*Exercise:* In the listing below, how many lines hold the string "same"? Reply with the number and nothing else.

*Supplied data:*
※ ※ ※
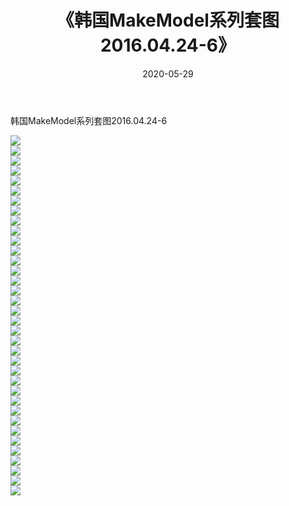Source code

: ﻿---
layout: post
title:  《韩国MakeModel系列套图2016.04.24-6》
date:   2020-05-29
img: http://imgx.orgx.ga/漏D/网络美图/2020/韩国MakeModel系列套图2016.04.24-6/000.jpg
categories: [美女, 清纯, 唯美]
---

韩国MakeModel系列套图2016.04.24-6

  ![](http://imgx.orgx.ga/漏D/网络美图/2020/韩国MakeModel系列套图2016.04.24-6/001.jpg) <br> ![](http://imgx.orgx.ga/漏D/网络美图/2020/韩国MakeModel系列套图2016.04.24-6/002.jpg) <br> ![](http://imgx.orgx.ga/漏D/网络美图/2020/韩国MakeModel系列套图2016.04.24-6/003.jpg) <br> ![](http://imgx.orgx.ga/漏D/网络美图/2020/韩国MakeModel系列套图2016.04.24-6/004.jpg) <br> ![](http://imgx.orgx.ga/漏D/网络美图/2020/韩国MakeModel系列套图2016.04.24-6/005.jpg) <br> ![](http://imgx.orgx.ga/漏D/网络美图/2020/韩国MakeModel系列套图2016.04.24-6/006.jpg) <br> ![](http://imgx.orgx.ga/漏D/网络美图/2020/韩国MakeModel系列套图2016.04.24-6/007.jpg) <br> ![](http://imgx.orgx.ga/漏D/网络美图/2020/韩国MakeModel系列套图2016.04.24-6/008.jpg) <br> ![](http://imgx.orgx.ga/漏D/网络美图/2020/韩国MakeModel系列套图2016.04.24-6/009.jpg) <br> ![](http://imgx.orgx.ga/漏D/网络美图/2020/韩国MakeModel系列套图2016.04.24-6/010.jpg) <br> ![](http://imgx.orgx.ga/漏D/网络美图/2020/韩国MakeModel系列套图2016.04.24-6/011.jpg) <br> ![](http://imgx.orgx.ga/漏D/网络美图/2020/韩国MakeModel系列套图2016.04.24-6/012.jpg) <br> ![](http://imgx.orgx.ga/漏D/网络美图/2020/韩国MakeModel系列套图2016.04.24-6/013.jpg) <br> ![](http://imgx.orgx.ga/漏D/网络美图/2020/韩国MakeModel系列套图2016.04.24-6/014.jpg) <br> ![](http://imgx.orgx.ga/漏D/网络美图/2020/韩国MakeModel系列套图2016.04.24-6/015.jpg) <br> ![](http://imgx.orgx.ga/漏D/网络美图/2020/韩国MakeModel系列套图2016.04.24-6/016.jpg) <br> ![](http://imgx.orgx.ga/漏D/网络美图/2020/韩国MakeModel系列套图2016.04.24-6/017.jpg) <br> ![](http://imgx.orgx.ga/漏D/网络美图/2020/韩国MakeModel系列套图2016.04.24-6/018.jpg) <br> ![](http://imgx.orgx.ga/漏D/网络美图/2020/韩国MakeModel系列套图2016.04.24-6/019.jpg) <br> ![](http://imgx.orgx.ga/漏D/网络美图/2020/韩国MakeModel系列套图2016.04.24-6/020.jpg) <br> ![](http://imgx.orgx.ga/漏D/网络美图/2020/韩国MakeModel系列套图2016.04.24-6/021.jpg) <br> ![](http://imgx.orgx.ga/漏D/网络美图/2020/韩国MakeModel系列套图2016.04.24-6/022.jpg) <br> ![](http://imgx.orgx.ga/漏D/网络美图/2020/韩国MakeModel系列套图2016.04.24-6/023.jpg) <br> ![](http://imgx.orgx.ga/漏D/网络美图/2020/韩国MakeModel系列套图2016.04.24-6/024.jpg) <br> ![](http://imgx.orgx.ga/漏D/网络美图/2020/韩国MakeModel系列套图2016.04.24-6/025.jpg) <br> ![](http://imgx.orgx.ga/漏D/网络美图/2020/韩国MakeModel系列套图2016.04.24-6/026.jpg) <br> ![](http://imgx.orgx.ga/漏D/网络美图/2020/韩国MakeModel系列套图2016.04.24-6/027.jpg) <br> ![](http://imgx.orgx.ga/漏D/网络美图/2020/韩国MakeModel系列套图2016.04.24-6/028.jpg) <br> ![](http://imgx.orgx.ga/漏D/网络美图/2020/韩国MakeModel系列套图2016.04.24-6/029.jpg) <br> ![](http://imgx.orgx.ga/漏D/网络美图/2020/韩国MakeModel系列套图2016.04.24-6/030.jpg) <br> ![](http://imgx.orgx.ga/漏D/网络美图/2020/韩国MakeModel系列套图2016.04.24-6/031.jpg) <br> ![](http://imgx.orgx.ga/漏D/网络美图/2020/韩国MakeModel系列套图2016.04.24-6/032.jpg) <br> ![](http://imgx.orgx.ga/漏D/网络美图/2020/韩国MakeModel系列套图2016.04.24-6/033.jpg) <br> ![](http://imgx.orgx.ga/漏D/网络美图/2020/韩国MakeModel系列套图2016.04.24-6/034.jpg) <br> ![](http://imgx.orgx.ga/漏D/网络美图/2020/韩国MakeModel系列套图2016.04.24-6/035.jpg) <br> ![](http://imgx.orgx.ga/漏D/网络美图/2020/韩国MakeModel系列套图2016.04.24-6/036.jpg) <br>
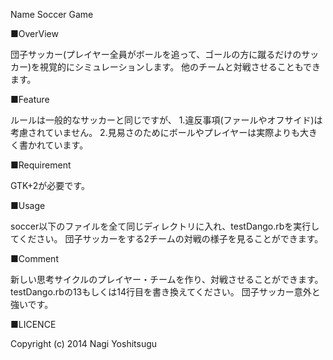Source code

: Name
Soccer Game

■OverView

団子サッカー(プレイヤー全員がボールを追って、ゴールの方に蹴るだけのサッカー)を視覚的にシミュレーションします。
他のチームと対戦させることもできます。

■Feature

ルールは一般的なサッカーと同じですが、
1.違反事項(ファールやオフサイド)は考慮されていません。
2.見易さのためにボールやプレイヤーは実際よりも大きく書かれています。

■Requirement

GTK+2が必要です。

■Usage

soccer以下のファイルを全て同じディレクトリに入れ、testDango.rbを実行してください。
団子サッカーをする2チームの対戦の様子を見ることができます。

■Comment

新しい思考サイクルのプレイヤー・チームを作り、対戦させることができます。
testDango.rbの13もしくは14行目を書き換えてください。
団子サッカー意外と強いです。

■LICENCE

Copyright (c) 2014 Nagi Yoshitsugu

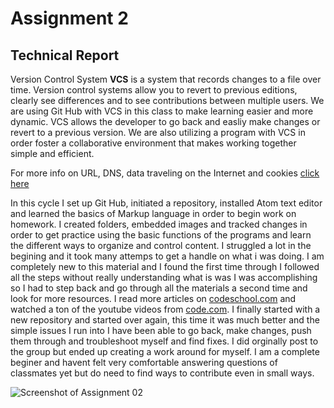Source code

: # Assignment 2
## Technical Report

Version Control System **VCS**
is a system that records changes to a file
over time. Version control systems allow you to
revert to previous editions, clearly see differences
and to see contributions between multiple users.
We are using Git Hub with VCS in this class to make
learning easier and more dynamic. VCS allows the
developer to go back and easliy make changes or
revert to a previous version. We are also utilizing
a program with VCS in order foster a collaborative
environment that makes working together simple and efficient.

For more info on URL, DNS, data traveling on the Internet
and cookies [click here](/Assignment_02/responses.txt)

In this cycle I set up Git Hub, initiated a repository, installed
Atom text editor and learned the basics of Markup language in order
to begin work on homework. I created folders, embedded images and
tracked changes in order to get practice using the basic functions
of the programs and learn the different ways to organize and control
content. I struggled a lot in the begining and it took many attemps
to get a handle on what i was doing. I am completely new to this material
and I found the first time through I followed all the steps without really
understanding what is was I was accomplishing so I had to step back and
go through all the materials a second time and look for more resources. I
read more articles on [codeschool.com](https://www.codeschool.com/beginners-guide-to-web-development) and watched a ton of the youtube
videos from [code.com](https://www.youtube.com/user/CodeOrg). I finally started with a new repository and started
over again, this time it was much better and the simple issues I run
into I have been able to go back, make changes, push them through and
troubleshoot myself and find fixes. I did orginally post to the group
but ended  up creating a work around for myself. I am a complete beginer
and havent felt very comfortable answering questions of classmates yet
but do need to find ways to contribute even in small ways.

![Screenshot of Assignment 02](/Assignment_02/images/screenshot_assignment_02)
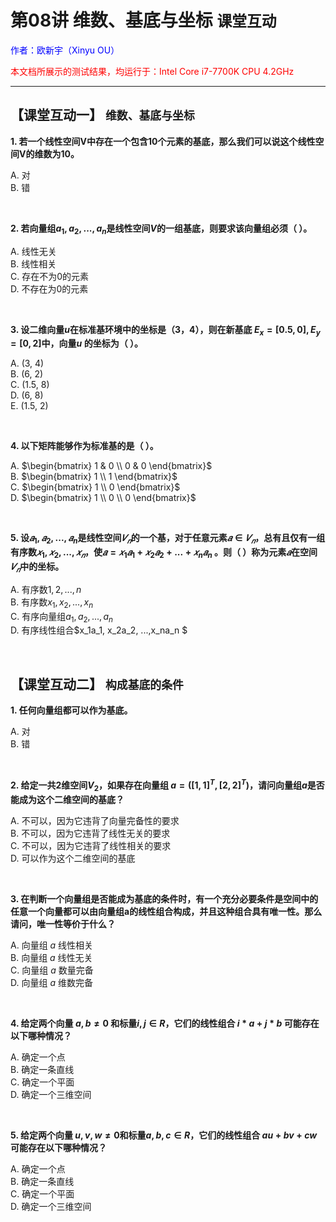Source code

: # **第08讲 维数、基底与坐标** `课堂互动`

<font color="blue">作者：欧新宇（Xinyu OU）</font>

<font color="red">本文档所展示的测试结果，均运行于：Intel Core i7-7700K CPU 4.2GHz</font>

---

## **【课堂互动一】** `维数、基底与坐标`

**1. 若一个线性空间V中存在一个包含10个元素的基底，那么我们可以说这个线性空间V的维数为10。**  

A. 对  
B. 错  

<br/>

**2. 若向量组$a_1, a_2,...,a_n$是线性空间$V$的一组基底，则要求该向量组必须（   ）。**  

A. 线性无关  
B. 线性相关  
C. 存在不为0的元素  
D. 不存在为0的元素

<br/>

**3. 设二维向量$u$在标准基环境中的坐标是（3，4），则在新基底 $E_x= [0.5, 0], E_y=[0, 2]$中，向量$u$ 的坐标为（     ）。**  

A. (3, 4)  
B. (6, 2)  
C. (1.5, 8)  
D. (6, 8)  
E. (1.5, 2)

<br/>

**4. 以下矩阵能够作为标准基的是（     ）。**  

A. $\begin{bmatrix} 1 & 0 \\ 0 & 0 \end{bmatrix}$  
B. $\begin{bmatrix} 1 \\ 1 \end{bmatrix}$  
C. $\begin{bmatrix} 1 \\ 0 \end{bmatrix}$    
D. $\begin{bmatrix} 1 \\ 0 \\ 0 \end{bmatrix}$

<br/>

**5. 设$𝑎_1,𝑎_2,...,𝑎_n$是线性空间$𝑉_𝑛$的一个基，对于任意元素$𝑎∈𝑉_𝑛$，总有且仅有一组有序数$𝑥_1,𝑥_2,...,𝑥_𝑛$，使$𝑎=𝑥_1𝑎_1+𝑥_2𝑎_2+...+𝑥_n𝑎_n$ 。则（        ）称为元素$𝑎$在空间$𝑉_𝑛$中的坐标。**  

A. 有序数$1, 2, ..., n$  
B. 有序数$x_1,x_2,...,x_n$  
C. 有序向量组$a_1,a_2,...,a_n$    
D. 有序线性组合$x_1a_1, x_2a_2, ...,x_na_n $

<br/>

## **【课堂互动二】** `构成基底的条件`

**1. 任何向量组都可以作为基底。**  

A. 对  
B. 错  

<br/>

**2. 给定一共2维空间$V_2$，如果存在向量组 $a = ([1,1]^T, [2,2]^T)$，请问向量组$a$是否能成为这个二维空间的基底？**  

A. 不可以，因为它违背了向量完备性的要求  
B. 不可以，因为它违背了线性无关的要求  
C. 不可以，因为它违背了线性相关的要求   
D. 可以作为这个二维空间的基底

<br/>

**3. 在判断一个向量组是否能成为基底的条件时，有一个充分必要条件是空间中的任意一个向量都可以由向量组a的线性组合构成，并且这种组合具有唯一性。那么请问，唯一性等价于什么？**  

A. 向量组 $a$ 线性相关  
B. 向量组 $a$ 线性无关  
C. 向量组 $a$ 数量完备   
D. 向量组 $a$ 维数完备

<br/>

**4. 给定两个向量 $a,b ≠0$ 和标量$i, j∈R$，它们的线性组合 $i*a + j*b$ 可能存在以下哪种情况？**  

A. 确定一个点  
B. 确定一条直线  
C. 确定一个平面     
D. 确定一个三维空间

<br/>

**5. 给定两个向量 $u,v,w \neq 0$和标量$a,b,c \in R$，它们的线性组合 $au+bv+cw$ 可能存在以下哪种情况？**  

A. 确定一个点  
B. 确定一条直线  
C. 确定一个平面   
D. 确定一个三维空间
※ ※ ※
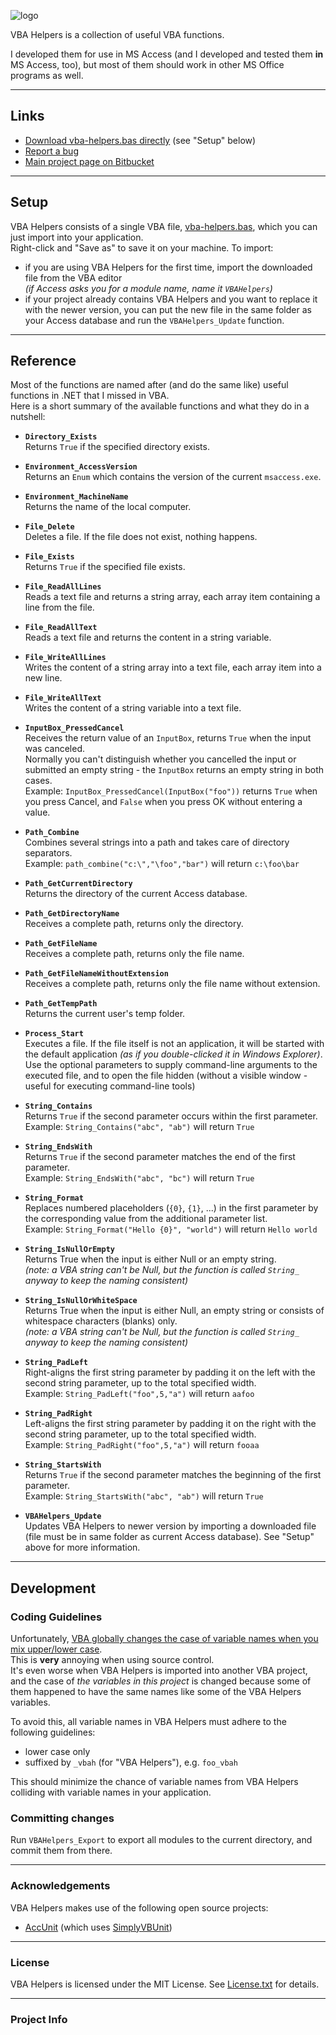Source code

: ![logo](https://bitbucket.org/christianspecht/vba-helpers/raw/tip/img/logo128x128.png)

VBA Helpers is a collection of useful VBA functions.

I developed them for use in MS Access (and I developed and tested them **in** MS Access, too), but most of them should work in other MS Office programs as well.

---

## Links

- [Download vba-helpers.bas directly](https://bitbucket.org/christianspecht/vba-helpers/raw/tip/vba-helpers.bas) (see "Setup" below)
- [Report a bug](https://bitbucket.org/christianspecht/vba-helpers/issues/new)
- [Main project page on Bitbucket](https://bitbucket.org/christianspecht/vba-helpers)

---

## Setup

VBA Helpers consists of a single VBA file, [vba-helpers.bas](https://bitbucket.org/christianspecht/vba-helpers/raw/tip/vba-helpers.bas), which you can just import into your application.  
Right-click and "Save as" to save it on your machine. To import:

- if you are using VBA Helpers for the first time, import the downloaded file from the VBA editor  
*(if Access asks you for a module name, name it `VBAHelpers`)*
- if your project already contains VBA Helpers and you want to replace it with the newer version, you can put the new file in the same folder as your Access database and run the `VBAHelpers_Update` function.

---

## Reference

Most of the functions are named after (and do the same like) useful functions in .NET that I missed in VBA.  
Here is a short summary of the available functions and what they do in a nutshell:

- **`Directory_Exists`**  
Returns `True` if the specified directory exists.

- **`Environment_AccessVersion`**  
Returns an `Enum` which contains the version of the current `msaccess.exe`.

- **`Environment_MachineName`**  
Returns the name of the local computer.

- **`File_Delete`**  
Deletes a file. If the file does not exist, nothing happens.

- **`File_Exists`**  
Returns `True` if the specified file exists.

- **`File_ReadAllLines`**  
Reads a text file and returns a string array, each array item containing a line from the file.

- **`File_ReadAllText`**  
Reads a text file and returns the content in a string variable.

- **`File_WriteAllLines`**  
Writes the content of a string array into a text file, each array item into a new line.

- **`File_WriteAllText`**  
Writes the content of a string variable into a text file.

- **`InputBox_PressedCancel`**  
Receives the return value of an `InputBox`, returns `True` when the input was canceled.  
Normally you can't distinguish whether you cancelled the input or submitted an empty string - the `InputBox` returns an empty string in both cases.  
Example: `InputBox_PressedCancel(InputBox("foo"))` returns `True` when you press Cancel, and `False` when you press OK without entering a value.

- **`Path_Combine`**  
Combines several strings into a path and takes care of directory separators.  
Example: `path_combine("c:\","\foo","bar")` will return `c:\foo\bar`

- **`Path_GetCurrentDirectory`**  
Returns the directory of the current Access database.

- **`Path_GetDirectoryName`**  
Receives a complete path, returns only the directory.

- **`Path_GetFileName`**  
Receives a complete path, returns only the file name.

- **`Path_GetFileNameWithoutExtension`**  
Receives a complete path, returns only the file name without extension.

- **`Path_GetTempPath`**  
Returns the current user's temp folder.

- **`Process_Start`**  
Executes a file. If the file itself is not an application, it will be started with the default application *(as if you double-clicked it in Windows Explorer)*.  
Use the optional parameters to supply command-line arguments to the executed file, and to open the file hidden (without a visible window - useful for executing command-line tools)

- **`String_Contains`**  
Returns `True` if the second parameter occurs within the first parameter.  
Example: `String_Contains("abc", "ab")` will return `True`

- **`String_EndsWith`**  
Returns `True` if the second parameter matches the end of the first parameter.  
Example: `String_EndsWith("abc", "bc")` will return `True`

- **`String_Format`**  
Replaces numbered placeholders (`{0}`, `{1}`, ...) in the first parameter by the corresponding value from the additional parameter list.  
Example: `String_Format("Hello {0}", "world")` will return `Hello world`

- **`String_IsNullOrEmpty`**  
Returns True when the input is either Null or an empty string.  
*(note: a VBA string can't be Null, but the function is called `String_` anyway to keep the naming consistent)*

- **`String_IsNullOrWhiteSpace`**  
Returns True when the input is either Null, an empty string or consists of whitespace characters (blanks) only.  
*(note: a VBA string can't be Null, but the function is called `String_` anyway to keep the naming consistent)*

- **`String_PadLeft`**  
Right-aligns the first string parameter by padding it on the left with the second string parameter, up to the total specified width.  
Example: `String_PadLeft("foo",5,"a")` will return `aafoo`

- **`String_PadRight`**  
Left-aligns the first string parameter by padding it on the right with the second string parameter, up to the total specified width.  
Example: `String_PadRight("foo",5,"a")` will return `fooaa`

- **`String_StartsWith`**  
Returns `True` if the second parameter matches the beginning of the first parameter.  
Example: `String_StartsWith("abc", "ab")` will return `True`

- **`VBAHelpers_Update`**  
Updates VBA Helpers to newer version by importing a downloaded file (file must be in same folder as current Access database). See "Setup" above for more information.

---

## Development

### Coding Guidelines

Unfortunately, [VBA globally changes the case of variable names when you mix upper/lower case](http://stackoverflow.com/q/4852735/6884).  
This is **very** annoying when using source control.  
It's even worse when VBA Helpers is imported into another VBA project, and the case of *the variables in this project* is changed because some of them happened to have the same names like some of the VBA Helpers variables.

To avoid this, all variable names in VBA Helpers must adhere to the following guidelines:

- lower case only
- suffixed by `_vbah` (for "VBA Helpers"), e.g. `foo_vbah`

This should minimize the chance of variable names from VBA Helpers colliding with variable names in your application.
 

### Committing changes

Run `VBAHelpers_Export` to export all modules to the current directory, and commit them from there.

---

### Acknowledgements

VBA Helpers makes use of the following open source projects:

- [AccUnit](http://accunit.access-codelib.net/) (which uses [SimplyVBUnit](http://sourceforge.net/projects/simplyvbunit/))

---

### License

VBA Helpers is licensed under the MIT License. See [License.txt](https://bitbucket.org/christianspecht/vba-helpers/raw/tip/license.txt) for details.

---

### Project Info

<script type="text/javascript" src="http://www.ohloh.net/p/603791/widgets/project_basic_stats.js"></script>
※ ※ ※
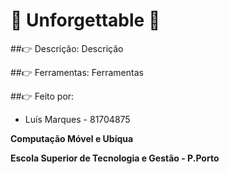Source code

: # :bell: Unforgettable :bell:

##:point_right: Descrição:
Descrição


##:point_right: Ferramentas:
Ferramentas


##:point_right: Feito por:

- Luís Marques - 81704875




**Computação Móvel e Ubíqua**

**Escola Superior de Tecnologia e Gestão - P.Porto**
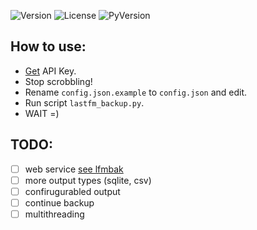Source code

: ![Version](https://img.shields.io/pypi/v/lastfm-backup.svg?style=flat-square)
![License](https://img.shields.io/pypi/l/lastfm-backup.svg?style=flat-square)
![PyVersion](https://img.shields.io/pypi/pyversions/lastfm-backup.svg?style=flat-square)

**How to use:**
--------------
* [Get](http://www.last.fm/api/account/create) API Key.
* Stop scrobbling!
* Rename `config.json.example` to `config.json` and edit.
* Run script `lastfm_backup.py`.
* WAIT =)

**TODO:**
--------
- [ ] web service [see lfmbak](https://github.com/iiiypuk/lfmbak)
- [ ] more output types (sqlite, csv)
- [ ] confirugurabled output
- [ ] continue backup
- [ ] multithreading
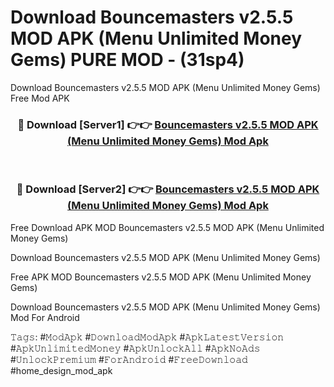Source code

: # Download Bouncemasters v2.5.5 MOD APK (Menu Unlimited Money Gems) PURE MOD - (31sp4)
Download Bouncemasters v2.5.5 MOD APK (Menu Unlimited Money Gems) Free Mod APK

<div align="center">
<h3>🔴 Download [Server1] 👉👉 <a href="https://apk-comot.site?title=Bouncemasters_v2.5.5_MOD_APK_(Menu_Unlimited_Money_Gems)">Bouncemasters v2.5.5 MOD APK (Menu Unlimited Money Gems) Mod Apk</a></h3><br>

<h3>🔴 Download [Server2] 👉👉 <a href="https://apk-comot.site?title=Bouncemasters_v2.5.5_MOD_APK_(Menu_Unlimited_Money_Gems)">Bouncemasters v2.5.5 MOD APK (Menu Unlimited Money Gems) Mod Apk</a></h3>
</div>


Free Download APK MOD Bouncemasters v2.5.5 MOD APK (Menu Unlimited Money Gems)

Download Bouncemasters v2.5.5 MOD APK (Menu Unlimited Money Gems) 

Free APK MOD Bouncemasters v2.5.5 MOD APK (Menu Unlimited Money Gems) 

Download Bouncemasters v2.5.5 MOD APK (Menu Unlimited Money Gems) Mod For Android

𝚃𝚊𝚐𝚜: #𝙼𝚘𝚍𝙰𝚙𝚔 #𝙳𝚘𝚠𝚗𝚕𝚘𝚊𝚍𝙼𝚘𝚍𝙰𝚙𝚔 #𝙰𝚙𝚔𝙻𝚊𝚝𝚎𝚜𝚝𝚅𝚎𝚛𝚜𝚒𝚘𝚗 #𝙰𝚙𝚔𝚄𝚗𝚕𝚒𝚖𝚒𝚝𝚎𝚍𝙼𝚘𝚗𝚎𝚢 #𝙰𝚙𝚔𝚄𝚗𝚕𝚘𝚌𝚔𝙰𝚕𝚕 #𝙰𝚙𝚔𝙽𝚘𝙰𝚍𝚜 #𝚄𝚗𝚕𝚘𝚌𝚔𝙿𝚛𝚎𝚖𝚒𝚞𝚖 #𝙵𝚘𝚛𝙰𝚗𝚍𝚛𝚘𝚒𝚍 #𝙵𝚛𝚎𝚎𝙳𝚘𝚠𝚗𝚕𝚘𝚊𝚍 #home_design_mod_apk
※ ※ ※
*Task answer:* 4